BEGIN

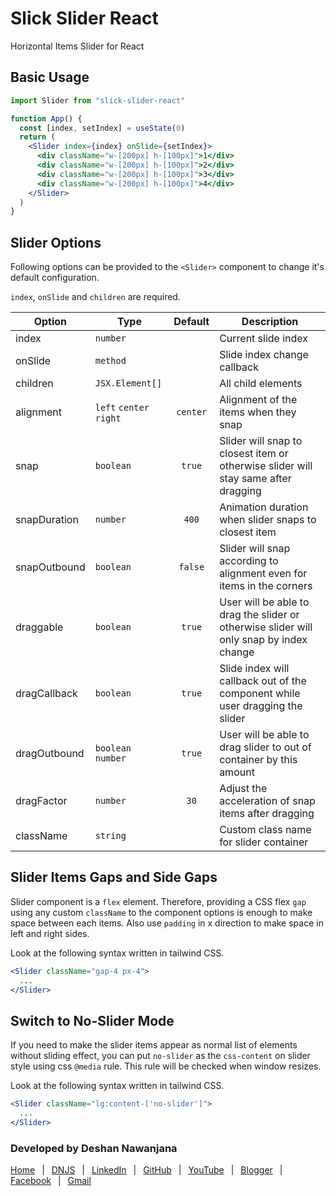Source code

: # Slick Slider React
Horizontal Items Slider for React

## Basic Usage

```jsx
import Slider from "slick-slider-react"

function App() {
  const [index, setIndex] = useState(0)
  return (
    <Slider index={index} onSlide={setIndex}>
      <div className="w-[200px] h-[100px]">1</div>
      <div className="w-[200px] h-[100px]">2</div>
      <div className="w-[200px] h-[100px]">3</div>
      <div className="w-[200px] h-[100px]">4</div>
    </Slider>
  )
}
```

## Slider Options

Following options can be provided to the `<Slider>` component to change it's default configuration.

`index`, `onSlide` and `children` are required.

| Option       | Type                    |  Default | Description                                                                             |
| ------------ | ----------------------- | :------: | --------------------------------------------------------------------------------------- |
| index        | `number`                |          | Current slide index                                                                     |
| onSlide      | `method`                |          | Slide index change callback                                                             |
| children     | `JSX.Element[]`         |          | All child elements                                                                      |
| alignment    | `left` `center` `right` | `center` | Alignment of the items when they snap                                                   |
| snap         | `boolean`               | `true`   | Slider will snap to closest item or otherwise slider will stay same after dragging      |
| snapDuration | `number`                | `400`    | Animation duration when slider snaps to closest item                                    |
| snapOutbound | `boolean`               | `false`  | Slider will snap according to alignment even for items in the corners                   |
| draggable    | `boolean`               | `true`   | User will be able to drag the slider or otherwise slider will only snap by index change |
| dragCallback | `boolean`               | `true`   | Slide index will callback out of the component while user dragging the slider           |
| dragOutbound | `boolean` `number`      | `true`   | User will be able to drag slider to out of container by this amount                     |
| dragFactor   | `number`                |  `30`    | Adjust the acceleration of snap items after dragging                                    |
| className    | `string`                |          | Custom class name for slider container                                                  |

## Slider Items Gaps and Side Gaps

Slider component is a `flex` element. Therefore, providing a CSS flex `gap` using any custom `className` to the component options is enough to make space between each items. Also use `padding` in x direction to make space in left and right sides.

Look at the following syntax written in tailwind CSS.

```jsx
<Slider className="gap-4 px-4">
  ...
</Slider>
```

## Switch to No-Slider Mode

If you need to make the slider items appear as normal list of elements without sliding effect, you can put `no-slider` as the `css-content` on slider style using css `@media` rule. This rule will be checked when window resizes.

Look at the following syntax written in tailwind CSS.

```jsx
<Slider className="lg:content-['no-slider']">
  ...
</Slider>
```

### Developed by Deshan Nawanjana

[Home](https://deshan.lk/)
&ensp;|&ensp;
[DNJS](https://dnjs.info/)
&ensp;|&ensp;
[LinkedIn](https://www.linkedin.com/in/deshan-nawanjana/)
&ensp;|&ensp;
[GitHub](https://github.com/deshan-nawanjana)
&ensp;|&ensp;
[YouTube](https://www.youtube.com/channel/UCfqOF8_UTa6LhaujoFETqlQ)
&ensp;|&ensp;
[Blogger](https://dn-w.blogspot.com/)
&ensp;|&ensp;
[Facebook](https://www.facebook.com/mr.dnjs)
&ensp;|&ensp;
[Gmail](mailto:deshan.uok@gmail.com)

END

● **Task to complete**: Using the listing above, show each line with the word "content" in it.

● **Exercise answer**:
If you need to make the slider items appear as normal list of elements without sliding effect, you can put `no-slider` as the `css-content` on slider style using css `@media` rule. This rule will be checked when window resizes.
<Slider className="lg:content-['no-slider']">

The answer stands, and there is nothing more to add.